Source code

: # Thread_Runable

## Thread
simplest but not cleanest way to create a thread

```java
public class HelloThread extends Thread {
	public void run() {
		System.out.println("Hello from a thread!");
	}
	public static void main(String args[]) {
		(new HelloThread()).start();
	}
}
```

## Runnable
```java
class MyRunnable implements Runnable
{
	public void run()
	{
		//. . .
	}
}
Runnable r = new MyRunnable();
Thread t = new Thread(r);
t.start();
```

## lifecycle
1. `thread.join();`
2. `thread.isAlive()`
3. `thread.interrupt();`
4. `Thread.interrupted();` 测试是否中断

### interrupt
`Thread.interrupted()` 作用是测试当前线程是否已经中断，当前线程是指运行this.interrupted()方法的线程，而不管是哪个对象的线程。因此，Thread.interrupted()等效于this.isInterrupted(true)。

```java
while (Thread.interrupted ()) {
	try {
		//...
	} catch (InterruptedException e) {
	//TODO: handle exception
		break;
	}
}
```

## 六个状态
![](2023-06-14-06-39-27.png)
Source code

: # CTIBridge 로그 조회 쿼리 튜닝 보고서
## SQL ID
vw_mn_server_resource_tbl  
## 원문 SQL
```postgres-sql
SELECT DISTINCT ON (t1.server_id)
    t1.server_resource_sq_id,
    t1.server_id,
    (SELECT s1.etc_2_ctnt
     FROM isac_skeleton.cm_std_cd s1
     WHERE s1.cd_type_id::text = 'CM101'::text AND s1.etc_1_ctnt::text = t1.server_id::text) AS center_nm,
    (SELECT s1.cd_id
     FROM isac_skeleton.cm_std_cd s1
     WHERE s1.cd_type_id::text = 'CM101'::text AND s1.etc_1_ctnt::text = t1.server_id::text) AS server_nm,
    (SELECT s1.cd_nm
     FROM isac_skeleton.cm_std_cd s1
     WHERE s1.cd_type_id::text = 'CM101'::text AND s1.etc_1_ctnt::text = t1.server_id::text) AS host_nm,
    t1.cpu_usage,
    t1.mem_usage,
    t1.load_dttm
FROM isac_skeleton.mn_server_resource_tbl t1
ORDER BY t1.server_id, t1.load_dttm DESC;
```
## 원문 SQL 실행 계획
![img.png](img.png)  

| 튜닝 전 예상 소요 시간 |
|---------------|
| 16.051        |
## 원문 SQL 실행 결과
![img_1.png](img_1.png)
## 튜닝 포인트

# # # #

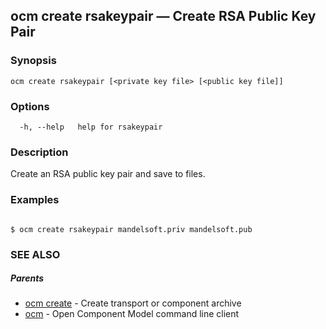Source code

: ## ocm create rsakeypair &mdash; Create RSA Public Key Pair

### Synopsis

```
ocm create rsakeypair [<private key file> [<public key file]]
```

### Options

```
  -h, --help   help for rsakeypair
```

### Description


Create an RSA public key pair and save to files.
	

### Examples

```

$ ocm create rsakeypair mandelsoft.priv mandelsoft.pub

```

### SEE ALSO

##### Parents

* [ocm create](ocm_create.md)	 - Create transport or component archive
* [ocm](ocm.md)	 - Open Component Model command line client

# # # #

Give the number of lines in the entries that hold the string "Runnable", and add nothing else.

**Solution to this problem**
3